A Graph-Based Feature Generation Approach in Android Malware Detection with Machine Learning Techniques

An explosive spread of Android malware causes a serious concern for Android application security. One of the solutions to detecting malicious payloads sneaking in an application is to treat the detection as a binary classification problem, which can be effectively tackled with traditional machine learning techniques. The key factors in detecting Android malware with machine learning techniques are feature selection and generation. Most of the existing approaches select and generate features without fully examining the structures of programs, and thus the important semantic information associated with these features is lost, consequently resulting in a low accuracy rate in detection.
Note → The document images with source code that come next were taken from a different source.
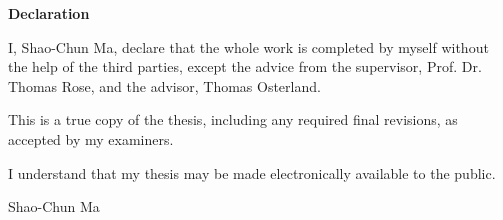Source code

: \thispagestyle{plain}
\vspace*{\fill}
    \begin{center}
        \Large
        \textbf{Declaration}
    \end{center}

    \vspace{1cm}

    I, Shao-Chun Ma, declare that the whole work is completed by myself without the help of the third parties, except the advice from the supervisor, Prof. Dr. Thomas Rose, and the advisor, Thomas Osterland. 
    
    This is a true copy of the thesis, including any required final revisions, as accepted by my examiners.

    I understand that my thesis may be made electronically available to the public.

     Shao-Chun Ma
\vspace*{\fill}
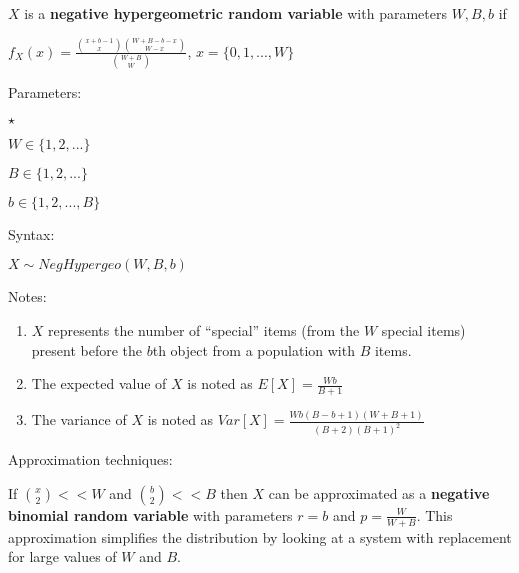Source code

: \documentclass{article}
\begin{document}
 $X$ is a \textbf{negative hypergeometric random variable} with parameters \textbf{$W, B, b$} if

$f_X(x) = \frac{ { x+b-1 \choose x} {W+B-b-x \choose W-x} }{ {W+B \choose W} }$, $x=\{0,1,...,W\}$

Parameters:

\begin{list}{$\star$ }{}
\item $W \in \{1,2,...\}$
\item $B \in \{1,2,...\}$
\item $b \in \{1,2,...,B\}$
\end{list}

Syntax:

$X\sim NegHypergeo(W,B,b)$

Notes:

\begin{enumerate}
\item $X$ represents the number of ``special'' items (from the $W$ special items) present before the $b$th object from a population with $B$ items.
\item The expected value of $X$ is noted as $E[X] = \frac{Wb}{B+1}$
\item The variance of $X$ is noted as $Var[X] = \frac{Wb(B-b+1)(W+B+1)}{(B+2)(B+1)^2}$
\end{enumerate}

Approximation techniques:

If ${x \choose 2} << W$ and ${b \choose 2} << B$ then $X$ can be approximated as a \textbf{negative binomial random variable} with parameters $r = b$ and $p = \frac{W}{W+B}$.
This approximation simplifies the distribution by looking at a system with replacement for large values of $W$ and $B$.
\end{document}
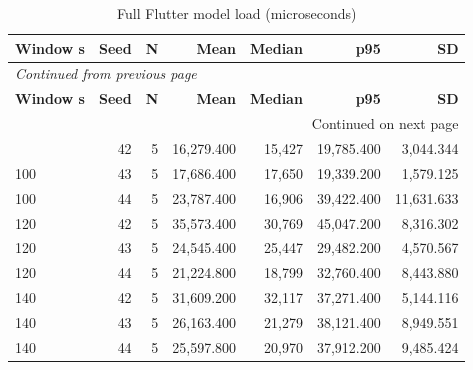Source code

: \documentclass[10pt,a4paper]{article}
\begin{document}
\begin{longtable}{@{}lrrrrrr@{}}
\caption{Full Flutter model load (microseconds)}\\
\toprule
\textbf{Window s} & \textbf{Seed} & \textbf{N} & \textbf{Mean} & \textbf{Median} & \textbf{p95} & \textbf{SD} \\
\midrule\endfirsthead
\multicolumn{7}{l}{\small\itshape Continued from previous page}\\
\toprule
\textbf{Window s} & \textbf{Seed} & \textbf{N} & \textbf{Mean} & \textbf{Median} & \textbf{p95} & \textbf{SD} \\
\midrule\endhead
\midrule\multicolumn{7}{r}{\small Continued on next page}\\\endfoot
\bottomrule\endlastfoot
100 & 42 & 5 & 16,279.400 & 15,427 & 19,785.400 & 3,044.344 \\
100 & 43 & 5 & 17,686.400 & 17,650 & 19,339.200 & 1,579.125 \\
100 & 44 & 5 & 23,787.400 & 16,906 & 39,422.400 & 11,631.633 \\
120 & 42 & 5 & 35,573.400 & 30,769 & 45,047.200 & 8,316.302 \\
120 & 43 & 5 & 24,545.400 & 25,447 & 29,482.200 & 4,570.567 \\
120 & 44 & 5 & 21,224.800 & 18,799 & 32,760.400 & 8,443.880 \\
140 & 42 & 5 & 31,609.200 & 32,117 & 37,271.400 & 5,144.116 \\
140 & 43 & 5 & 26,163.400 & 21,279 & 38,121.400 & 8,949.551 \\
140 & 44 & 5 & 25,597.800 & 20,970 & 37,912.200 & 9,485.424 \\
\end{longtable}\endgroup
\begingroup\small\setlength{\tabcolsep}{4pt}\renewcommand{\arraystretch}{1.12}
\end{document}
To address this issue, we propose a new feature generation approach for Android applications, which takes components and program structures into consideration and extracts features in a graph-based and semantics-rich style. This approach highlights two major distinguishing aspects: the context-based feature selection and graph-based feature generation. We abstract an Android application as a collection of reduced iCFGs (interprocedural control flow graphs) and extract original features from these graphs. Combining the original features and their contexts together, we generate new features which hold richer semantic information than the original ones. By embedding the features into a feature vector space, we can use machine learning techniques to train a malware detector. The experiment results show that this approach achieves an accuracy rate of 95.4% and a recall rate of 96.5%, which prove the effectiveness and advantages of our approach.